62.09 A Comparison of Scoring Systems to Identify Patients at Increased Risk from Traumatic Rib Fractures

J. A. Henglein1, E. Margiotta1, I. E. Wenger1, P. Boland1, N. Martella1, A. Betancourt-Ramirez1, S. F. Small1  1South Shore University Hospital, Acute Care Surgery, Bayshore, NEW YORK, USA

Introduction: Patients with rib fractures from traumatic injuries may suffer increased morbidity, an increased hospital stay, an increased length of time in the ICU, pulmonary complications resulting in the need for mechanical ventilation, and increased mortality. Some studies have focused on developing specific scoring systems to triage and to help identify patients most at risk for the most severe complications. One such protocol is the RibScore.
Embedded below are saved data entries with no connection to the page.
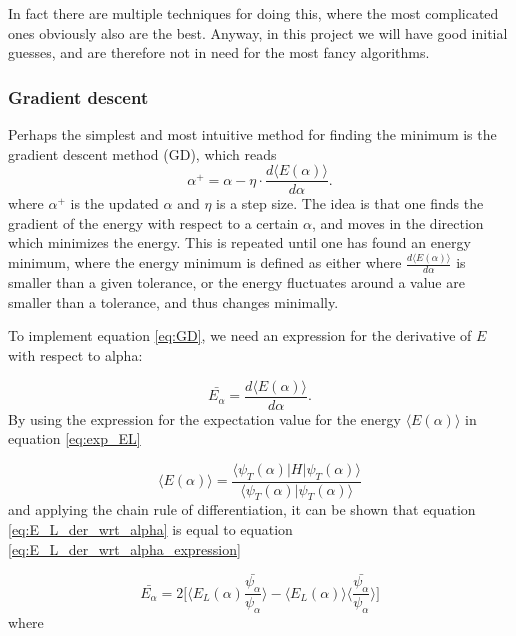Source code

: \documentclass[norsk,a4paper,12pt]{article}
\begin{document}
In fact there are multiple techniques for doing this, where the most complicated ones obviously also are the best. Anyway, in this project we will have good initial guesses, and are therefore not in need for the most fancy algorithms. 

\subsubsection{Gradient descent}
Perhaps the simplest and most intuitive method for finding the minimum is the gradient descent method (GD), which reads
\begin{equation}
\label{eq:GD}
\alpha^+=\alpha - \eta\cdot\frac{d\langle E(\alpha)\rangle}{d\alpha}.
\end{equation}
where $\alpha^+$ is the updated $\alpha$ and $\eta$ is a step size. The idea is that one finds the gradient of the energy with respect to a certain $\alpha$, and moves in the direction which minimizes the energy. This is repeated until one has found an energy minimum, where the energy minimum is defined as either where $\frac{d\langle E(\alpha)\rangle}{d\alpha}$ is smaller than a given tolerance, or the energy fluctuates around a value are smaller than a tolerance, and thus changes minimally.
\par 
\vspace{3mm}

To implement equation \ref{eq:GD}, we need an expression for the derivative of $E$ with respect to alpha:

\begin{equation}
	\label{eq:E_L_der_wrt_alpha}
	\bar{E_{\alpha}} = \frac{d \langle E (\alpha) \rangle}{d \alpha}.
\end{equation}
By using the expression for the expectation value for the energy $ \langle E (\alpha) \rangle$ in equation \ref{eq:exp_EL} 

\begin{equation}
	\label{eq:exp_EL}
	\langle E (\alpha) \rangle = \frac{ \langle \psi_T(\alpha) | H | \psi_T(\alpha)  \rangle}{ \langle \psi_T(\alpha)  |  \psi_T(\alpha)  \rangle }
\end{equation}
and applying the chain rule of differentiation, it can be shown that equation \ref{eq:E_L_der_wrt_alpha} is equal to equation \ref{eq:E_L_der_wrt_alpha_expression}

\begin{equation}
	\label{eq:E_L_der_wrt_alpha_expression}
	\bar{E_{\alpha}} = 2 \bigg[\langle E_L (\alpha)  \frac{ \bar{\psi_{\alpha}}}{\psi_{\alpha}}\rangle - \langle E_L (\alpha) \rangle \langle \frac{\bar{\psi_{\alpha}}}{\psi_{\alpha}} \rangle\bigg]
\end{equation}
where
\end{document}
At our institution, we use the Pain, Inspiratory Effort, Cough Score (PIC Score) to help stratify patients most likely to require ICU admission. This study compared our protocol with the previously published and validated RibScore.

 

Methods: This was a retrospective review of patients with traumatic rib fractures presenting to our trauma center between 2018-2022. The primary outcomes evaluated were overall length of stay (LOS) and ICU LOS, with a secondary outcome of rates of intubation. We collected basic patient demographics, and also methods to control analgesia, whether a nerve block was performed, and if the patient was mobilized. We used an initial PIC score of <5 to indicate the need for ICU admission. Statistical analysis was performed with a value of p<0.05 deemed statistically significant.

Results:We found that a PIC score <5 is associated with a significant increase in both the overall length of stay (>2 days) and the ICU LOS (1.5 days) compared to a PIC score >5 (p=0.03 and p=<0.001). It was also associated with higher rates of intubation that approached statistical significance, but was underpowered (13.6% vs 2.4%, p=-0.023). Similarly, a RibScore of 4-6 was associated with a statistically significant increase also in overall length of stay (4 days) and ICU LOS (4 days) when compared to a RibSCore of 1-3 (p=0.004 and p=<0.001), as well as a statistically significant increase in the rates of intubation (26.5% vs 9%, p= <0.001), when compared to a RibScore of 1-3.

Conclusion:Patients with rib fractures are at an increased risk of morbidity and mortality. The use of radiographic signs have been used to aid clinicians in accurately stratifying patients with traumatic rib fractures who are at increased risk. Here, we utilize two methods of stratifying patients, the previously described RibScore and our institutional PIC Score. As has been previously published, we found that a RibScore >4 is associated with significant increases in rates of intubation. We also found an increase in overall and ICU LOS; this correlates with our PIC score. Comparing the two scores, we found a percentage agreement of 88.9. One advantage of the PIC score over the RibScore is its ability to be easily and rapidly scored at the bedside upon initial patient presentation by both physicians and nurses. To our knowledge this is the first time another method of stratifying patients has been compared to the RibScore, and using the PIC score may give the clinician an opportunity to identify patients most at risk, aiding in their disposition and management.